3 Seminarians, 3 Apostolates Bring 1 Uncommon Commitment to Christ

  • Writer: Guest Contributor
    Guest Contributor
  • Feb 26
  • 7 min read

Each journey to the priesthood began with a different question and a different apostolate, but the same Lord.


Three seminarians smiling, arm in arm, outside a historic building with arched windows. Wearing black attire; sunny day, relaxed mood.
Dominic Borchers, Tommy Myers and Will Ives, seminarians at St. John Vianney Theological Seminary in Denver, came to discern their vocations through their work at various Catholic apostolates. (Denver Catholic photo)

By Jay Sorgi


Each person who commits themselves to a life of Catholic mission comes to that point through a unique journey, whether it’s a calling to marriage, single life, the priesthood or religious life.


Three men whom God’s movements have led to the priesthood through St. John Vianney Theological Seminary in Denver each showcase how the Lord takes the events and experiences of our lives and leads us through true discernment to find the path we’re called to take.

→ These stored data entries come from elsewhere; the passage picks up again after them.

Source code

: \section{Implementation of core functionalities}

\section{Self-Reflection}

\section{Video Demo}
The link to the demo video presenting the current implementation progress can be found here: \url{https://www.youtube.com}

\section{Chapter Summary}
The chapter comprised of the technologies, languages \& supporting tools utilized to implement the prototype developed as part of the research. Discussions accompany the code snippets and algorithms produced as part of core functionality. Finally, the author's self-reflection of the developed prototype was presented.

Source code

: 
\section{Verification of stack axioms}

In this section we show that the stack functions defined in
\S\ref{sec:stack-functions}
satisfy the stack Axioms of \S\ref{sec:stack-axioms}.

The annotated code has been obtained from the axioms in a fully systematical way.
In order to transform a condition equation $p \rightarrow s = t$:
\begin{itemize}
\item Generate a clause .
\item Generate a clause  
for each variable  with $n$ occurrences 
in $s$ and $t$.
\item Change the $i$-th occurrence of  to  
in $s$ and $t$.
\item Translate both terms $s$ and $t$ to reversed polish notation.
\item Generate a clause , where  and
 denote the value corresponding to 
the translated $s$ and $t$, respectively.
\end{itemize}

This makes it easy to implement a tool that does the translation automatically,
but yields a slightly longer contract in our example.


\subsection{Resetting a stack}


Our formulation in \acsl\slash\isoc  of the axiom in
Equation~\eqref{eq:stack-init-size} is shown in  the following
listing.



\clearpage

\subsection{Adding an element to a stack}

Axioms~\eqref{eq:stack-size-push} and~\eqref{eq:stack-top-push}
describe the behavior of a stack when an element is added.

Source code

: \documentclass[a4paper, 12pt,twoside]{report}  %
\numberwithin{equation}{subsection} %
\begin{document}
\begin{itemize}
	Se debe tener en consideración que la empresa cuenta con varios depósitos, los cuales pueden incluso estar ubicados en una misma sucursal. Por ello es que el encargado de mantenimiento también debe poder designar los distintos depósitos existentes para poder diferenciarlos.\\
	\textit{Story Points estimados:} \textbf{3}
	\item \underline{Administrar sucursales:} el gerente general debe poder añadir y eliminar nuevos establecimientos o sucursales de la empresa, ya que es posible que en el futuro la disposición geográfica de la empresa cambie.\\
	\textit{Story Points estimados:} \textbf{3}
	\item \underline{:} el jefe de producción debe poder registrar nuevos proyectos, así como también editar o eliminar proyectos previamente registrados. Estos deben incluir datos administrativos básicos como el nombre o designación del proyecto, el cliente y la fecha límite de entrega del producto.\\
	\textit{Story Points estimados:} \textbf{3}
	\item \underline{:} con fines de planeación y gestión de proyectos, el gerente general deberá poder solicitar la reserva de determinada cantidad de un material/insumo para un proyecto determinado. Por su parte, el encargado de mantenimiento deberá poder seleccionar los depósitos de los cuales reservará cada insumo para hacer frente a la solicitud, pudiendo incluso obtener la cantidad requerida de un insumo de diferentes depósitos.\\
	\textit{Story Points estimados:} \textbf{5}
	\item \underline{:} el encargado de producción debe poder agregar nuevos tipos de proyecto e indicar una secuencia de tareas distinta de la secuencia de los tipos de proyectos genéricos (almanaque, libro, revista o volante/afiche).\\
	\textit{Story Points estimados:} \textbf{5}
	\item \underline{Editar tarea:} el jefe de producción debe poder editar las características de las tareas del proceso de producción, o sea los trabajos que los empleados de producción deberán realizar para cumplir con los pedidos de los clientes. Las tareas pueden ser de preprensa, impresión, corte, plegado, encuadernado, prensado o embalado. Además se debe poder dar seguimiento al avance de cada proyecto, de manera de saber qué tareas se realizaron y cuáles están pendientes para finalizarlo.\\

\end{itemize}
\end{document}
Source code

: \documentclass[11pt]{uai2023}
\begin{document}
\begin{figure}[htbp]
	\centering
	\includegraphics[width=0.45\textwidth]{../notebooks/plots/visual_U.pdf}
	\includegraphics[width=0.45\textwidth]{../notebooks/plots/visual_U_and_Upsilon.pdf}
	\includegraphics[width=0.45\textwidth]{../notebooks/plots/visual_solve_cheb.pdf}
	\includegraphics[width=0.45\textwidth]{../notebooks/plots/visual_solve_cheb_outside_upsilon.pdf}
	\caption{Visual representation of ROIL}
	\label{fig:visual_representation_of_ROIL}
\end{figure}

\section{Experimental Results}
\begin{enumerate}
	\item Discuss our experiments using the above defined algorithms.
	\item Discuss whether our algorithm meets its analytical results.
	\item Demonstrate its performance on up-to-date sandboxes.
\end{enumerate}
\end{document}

Group of people smiling in a church, one in religious robes. Stained glass and ornate architecture in the background. Celebratory mood.
Dominic Borchers (center) poses for a photo with his family following his installation as a Lector, one of the minor orders on the road to priesthood. (Photo provided)

Focus on Jesus

“What’s the one thing that’s necessary?”


Dominic Borchers, who came to the Archdiocese of Denver from Ohio by a complicated route, is hearing God ask him to keep that question paramount in his heart and mind.


It has driven him from his native Ohio to Christendom College in Virginia, then to Oakland, California, eventually on a road trip long enough to require four oil changes, and finally to a change in his life’s calling to enter St. John Vianney.


The trip of Borchers’ life had him enter, then leave, the seminary in Oakland. He found his pre-Denver seminary apostolate in a consulting firm that helped Catholic organizations operate more efficiently.


Yet he realized that the call to deepen his own prayer life made him understand that a life in Catholic business wasn’t his calling, and he said God clearly helped him see the key question he needed to keep asking himself before an answer would come.


“The biggest thing that comes to mind for me is that time in between seminaries, because it was a time when a lot was cleared away. I very, very desperately wanted to know what my vocation was, because it was a bit of a question mark. I wasn't sure if I was going to go back to seminary,” he said.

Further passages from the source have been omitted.